I’ve had at least two teachers that meet these demanding criteria, and each blessed me at a crucial juncture in my life. The first was Mrs. Gloria Henderson, my junior high social studies teacher. More than forty years have passed since I sat in her classroom, but I still can feel the excitement and energy that she brought into our midst. She was in her thirties when we first met—young, passionate, and opinionated. I’ve heard it said that to teach is to love something publicly, and Mrs. Henderson taught me history in precisely that way—by loving it infectiously. It wasn’t the discrete facts that stuck in my mind but the unstated premise that framed our every class session: the past was real, stocked with amazing stories and remarkable figures that could change our lives forever. I was hooked.

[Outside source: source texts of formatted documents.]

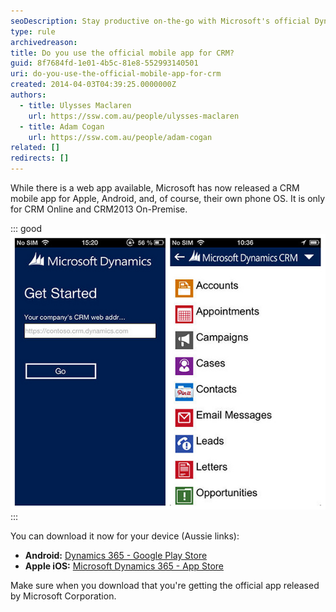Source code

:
 ```yaml
---
seoDescription: Stay productive on-the-go with Microsoft's official Dynamics CRM mobile app, available for Android and iOS devices, providing secure access to your company data.
type: rule
archivedreason:
title: Do you use the official mobile app for CRM?
guid: 8f7684fd-1e01-4b5c-81e8-552993140501
uri: do-you-use-the-official-mobile-app-for-crm
created: 2014-04-03T04:39:25.0000000Z
authors:
  - title: Ulysses Maclaren
    url: https://ssw.com.au/people/ulysses-maclaren
  - title: Adam Cogan
    url: https://ssw.com.au/people/adam-cogan
related: []
redirects: []
---
```


While there is a web app available, Microsoft has now released a CRM mobile app for Apple, Android, and, of course, their own phone OS. It is only for CRM Online and CRM2013 On-Premise.

<!--endintro-->

::: good  
![Figure: CRM on your mobile gives you even more accessibility to your important company information](crm-mobile.jpg)  
:::

You can download it now for your device (Aussie links):

- **Android:** [Dynamics 365 - Google Play Store](https://play.google.com/store/apps/details?id=com.microsoft.crm.crmphone)
- **Apple iOS:** [Microsoft Dynamics 36‪5 - App Store](https://apps.apple.com/au/app/microsoft-dynamics-365/id678800460)

Make sure when you download that you're getting the official app released by Microsoft Corporation.

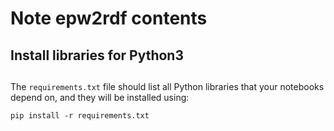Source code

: 
# **Note  epw2rdf contents** <h0>

## **Install libraries for Python3** <h2>

The `requirements.txt` file should list all Python libraries that your notebooks
depend on, and they will be installed using:

```
pip install -r requirements.txt
```
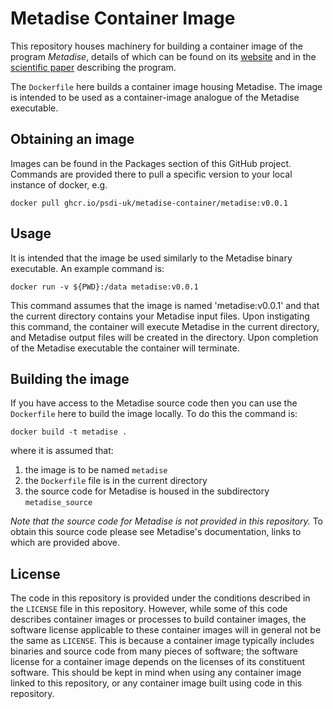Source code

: # Metadise Container Image

This repository houses machinery for building a container image of the
program *Metadise*, details of which can be found on its [website](https://people.bath.ac.uk/chsscp/teach/metadise.bho/) and in the [scientific paper](https://doi.org/10.1039/FT9969200433)
describing the program.

The `Dockerfile` here builds a container image housing Metadise. The
image is intended to be used as a container-image analogue of the
Metadise executable.


## Obtaining an image

Images can be found in the Packages section of this GitHub project.
Commands are provided there to pull a specific version to your local
instance of docker, e.g.
```
docker pull ghcr.io/psdi-uk/metadise-container/metadise:v0.0.1
```


## Usage

It is intended that the image be used similarly to the
Metadise binary executable. An example command is:
```
docker run -v ${PWD}:/data metadise:v0.0.1
```
This command assumes that the image is named 'metadise:v0.0.1' and that the
current directory contains your Metadise input files.
Upon instigating this command, the container will
execute Metadise in the current directory, and Metadise output files
will be created in the directory. Upon completion of the Metadise
executable the container will terminate.


## Building the image

If you have access to the Metadise source code then you can use the `Dockerfile`
here to build the image locally. To do this the command is:
```
docker build -t metadise .
```
where it is assumed that:
1. the image is to be named `metadise`
2. the `Dockerfile` file is in the current directory
3. the source code for Metadise is housed in the subdirectory `metadise_source`

*Note that the source code for Metadise is not provided in this repository.* To
obtain this source code please see Metadise's documentation, links to which
are provided above.


## License

The code in this repository is provided under the conditions
described in the `LICENSE` file in this repository. However, while some of this
code describes container images or processes to build container images,
the software license applicable to these container images will in general not be the
same as `LICENSE`. This is because a container image typically includes binaries
and source code from many pieces of software; the software license for a
container image depends on the licenses of its constituent software.
This should be kept in mind when using any container image linked to this
repository, or any container image built using code in this repository.


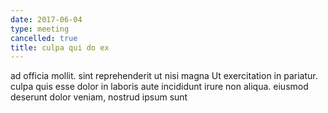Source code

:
```yaml
---
date: 2017-06-04
type: meeting
cancelled: true
title: culpa qui do ex
---
```

ad officia mollit. sint reprehenderit ut nisi magna Ut exercitation in pariatur. culpa quis esse dolor in laboris aute incididunt irure non aliqua. eiusmod deserunt dolor veniam, nostrud ipsum sunt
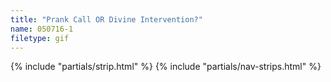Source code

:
```yaml
---
title: "Prank Call OR Divine Intervention?"
name: 050716-1
filetype: gif
---
```


{% include "partials/strip.html" %}
{% include "partials/nav-strips.html" %}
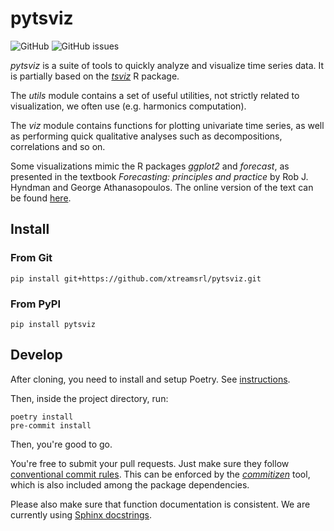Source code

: # pytsviz

![GitHub](https://img.shields.io/github/license/xtreamsrl/pytsviz)
![GitHub issues](https://img.shields.io/github/issues/xtreamsrl/pytsviz)

*pytsviz* is a suite of tools to quickly analyze and visualize time series data. It is partially based on the [*tsviz*](https://github.com/xtreamsrl/tsviz) R package.

The *utils* module contains a set of useful utilities, not strictly related to visualization, we often use (e.g. harmonics computation).

The *viz* module contains functions for plotting univariate time series, as well as performing quick qualitative analyses such as decompositions, correlations and so on.

Some visualizations mimic the R packages *ggplot2* and *forecast*, as presented in the textbook *Forecasting: principles and practice* by Rob J. Hyndman and George Athanasopoulos.
The online version of the text can be found [here](https://otexts.com/fpp3/).

## Install

### From Git
```shell
pip install git+https://github.com/xtreamsrl/pytsviz.git
```

### From PyPI
```shell
pip install pytsviz
```

## Develop

After cloning, you need to install and setup Poetry. See [instructions](https://github.com/python-poetry/poetry#installation).

Then, inside the project directory, run:

```shell
poetry install
pre-commit install
```

Then, you're good to go.

You're free to submit your pull requests. Just make sure they follow [conventional commit rules](https://www.conventionalcommits.org/en/v1.0.0/#specification). This can be enforced by the [*commitizen*](https://commitizen-tools.github.io/commitizen/) tool, which is also included among the package dependencies.

Please also make sure that function documentation is consistent. We are currently using [Sphinx docstrings](https://sphinx-rtd-tutorial.readthedocs.io/en/latest/docstrings.html).

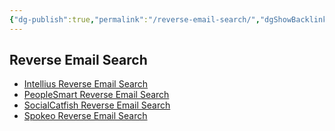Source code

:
```yaml
---
{"dg-publish":true,"permalink":"/reverse-email-search/","dgShowBacklinks":true,"dgShowLocalGraph":true}
---
```



## Reverse Email Search
- [Intellius Reverse Email Search](https://www.intelius.com/email-search-name)
- [PeopleSmart Reverse Email Search](https://www.peoplesmart.com/email-lookup-search)
- [SocialCatfish Reverse Email Search](https://socialcatfish.com/reverse-email-address-search)
- [Spokeo Reverse Email Search](https://www.spokeo.com/email-search)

But Mrs. Henderson didn’t only love history, she loved me. When we first met I was overwhelmed by the awful realities of adolescence. Twelve years old, I had no idea where I fit in the junior-high universe. I was short, overweight, near-sighted, and got good grades—a combination that maximized my misery daily. She either sensed or observed the isolation I felt—I don’t know which it was—but she gave me more private pep talks than I could count, and her simple acts of kindness were a critical lifeline that I will never forget.
The second teacher that stands out in my memory was Professor John Morrow, who taught the first history course that I ever took in college. Dr. Morrow was my western civ instructor at the University of Tennessee, and I found him captivating. I was in a small honors section with Dr. Morrow, and while most of the freshmen who took western civ sat in a cavernous lecture hall with hundreds of classmates and listened to lectures, I got to sit in a circle of a dozen or so students and have conversations with this remarkable man. He treated us like adults (it gets your attention when you’re eighteen years old and your professor calls you “Mr. McKenzie”), but even more, he treated us like fellow historians, and I loved it.
Humanly speaking, I’m probably a college history professor because of Dr. Morrow. My dad was an accountant and my mother was a math teacher, and my two older siblings grew up to be an accountant and a math teacher. History professor wasn’t on my radar, but at the end of my freshman year, Dr. Morrow told me that I had the potential to do what he did for a living. He didn’t push me, just offered to talk with me about it if I ever wanted. The following spring we sat on a bench outside the humanities building while he talked to me about his life and why he loved what he was doing. God used numerous individuals and influences to lead me down the path I have taken, but Professor Morrow’s role was critical. I wasn’t sure that I wanted to be a history professor after our talk, but he had planted an idea that hadn’t been there before, and it wouldn’t go away. I’m a firm believer that many of the most important things a teacher does take place outside the classroom: in office hours, over coffee, or sitting on a bench on a chilly spring day.
John Steinbeck concludes “Like Captured Fireflies” by describing a high school teacher “who left her signature on us, the literature of the teacher who writes on minds. . . . I suppose that to a large extent I am the unsigned manuscript of that high school teacher,” he muses to his son. “What deathless power lies in the hands of such a person.”
If you’ve been blessed by an extraordinary teacher, why not let him or her know?